Buy Don Bradman Cricket 14 from Amazon

No, you haven’t missed 13 iterations of this game. That 14’s the year. Quite why the year’s relevant when the game’s named after a guy who died 13 years ago is beyond us, but there you go.

Why Don Bradman?

It’s unusual to name a game after someone other than a current player, but the Don’s name has a bit of clout. His is also the only name you’ll recognise within any of the teams, although there’s a bit of a workaround there. When you start the game, you have the option to download ‘community’ players and teams which have supposedly been created by other users.

The downside of this is that the developers didn’t feel the need to create approximations of known players. One of our favourite aspects of these sorts of games is the chance to play as Shaun Whiston or Kelvin Petersong. Ah well. Maybe someone in the community will create them for us.

Any good?

Yes. Don Bradman Cricket 14 is the best cricket game we’ve played.

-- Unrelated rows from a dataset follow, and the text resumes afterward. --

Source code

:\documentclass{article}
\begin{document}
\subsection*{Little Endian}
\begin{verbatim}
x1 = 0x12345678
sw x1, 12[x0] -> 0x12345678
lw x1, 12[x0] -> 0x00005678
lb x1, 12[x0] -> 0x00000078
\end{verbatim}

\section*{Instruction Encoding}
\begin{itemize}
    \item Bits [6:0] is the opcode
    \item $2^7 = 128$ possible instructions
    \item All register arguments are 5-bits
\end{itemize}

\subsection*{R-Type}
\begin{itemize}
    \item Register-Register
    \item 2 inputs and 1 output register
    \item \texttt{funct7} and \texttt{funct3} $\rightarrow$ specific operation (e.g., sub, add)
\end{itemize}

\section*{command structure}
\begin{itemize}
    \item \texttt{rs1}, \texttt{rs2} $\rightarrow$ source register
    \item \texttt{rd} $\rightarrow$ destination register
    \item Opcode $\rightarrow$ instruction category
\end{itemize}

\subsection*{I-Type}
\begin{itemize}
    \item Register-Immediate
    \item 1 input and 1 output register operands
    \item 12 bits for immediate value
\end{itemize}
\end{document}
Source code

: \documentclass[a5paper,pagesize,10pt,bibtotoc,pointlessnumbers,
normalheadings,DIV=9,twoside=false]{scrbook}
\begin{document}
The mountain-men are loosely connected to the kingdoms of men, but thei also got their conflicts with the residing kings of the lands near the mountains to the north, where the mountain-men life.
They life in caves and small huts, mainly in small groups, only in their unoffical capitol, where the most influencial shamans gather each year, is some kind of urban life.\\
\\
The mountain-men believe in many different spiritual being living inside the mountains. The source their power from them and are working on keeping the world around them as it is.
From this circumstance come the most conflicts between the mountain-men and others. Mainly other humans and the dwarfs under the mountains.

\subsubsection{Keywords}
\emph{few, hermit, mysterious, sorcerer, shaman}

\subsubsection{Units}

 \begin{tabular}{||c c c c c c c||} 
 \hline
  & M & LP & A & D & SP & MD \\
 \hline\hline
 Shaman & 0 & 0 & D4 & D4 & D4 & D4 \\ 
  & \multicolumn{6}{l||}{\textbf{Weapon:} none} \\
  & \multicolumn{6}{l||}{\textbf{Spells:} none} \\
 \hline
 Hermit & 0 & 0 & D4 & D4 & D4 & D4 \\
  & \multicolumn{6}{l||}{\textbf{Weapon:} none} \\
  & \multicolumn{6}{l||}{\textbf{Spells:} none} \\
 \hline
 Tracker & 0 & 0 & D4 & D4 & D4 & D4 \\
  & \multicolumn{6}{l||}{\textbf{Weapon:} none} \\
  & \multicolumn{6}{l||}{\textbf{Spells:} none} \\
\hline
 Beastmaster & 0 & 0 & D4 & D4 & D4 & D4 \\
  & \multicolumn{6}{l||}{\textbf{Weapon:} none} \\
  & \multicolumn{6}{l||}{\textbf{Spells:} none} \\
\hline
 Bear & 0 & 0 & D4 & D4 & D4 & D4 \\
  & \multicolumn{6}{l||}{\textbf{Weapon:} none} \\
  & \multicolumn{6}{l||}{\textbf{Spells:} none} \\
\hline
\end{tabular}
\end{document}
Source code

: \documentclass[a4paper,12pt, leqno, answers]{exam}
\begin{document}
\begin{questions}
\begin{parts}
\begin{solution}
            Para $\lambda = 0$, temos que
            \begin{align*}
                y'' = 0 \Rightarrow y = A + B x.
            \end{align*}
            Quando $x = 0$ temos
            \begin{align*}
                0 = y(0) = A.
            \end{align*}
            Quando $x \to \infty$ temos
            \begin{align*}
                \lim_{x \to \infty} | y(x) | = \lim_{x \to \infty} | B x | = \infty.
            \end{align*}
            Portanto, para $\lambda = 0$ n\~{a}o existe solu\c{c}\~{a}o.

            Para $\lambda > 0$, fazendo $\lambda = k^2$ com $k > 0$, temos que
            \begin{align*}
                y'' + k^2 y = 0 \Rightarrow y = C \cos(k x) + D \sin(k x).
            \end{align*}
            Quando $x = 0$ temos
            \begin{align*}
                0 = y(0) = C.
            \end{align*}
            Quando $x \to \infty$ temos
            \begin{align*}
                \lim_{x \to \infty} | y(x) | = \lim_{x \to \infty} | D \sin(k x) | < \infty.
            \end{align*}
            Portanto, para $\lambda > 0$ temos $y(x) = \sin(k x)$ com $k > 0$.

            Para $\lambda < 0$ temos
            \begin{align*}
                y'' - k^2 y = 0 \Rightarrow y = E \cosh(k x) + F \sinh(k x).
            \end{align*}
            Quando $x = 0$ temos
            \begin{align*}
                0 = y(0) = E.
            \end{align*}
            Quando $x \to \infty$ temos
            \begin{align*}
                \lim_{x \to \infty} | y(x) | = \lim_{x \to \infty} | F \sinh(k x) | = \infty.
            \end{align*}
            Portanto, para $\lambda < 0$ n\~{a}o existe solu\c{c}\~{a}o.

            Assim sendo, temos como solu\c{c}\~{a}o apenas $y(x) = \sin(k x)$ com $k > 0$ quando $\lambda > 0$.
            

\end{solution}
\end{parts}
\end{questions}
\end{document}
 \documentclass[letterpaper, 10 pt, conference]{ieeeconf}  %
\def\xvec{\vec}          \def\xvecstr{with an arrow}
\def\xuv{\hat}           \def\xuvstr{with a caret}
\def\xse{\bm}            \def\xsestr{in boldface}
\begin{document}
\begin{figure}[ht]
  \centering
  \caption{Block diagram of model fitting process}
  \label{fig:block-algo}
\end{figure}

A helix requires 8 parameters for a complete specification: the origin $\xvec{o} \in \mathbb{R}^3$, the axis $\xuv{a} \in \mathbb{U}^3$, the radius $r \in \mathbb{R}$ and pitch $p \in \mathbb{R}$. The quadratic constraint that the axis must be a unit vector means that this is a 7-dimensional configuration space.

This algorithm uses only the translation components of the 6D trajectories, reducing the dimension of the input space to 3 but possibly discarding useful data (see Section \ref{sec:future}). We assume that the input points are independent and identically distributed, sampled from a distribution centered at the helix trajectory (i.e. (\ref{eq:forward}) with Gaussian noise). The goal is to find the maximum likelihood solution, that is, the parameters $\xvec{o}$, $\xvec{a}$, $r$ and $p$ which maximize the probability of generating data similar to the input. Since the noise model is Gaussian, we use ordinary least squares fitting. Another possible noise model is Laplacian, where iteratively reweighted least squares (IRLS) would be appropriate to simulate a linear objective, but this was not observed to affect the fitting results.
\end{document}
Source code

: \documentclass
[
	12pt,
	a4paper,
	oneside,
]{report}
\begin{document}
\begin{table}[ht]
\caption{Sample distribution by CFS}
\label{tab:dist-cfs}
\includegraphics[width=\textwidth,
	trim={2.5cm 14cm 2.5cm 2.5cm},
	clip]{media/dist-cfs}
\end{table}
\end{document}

It’s not perfect, but none of its flaws or bugs are so great that they undermine things and there’s much to enjoy.

We’ve put more info about the mechanics of batting and bowling on other pages to keep this review from getting too long, but suffice to say that both work pretty well – even if the former demands some rather complex manoeuvres with the controller.

Genuinely one of the harder shots to play in this game

The balance between bat and ball

Every cricket game ever has fallen down in this regard. You might be hitting every ball for six, struggling to lay bat on ball or bowling sides out for single figure scores. When the balance is wrong, it takes you out of the moment and at best this makes the game far less absorbing; at worst, it turns it into a joke.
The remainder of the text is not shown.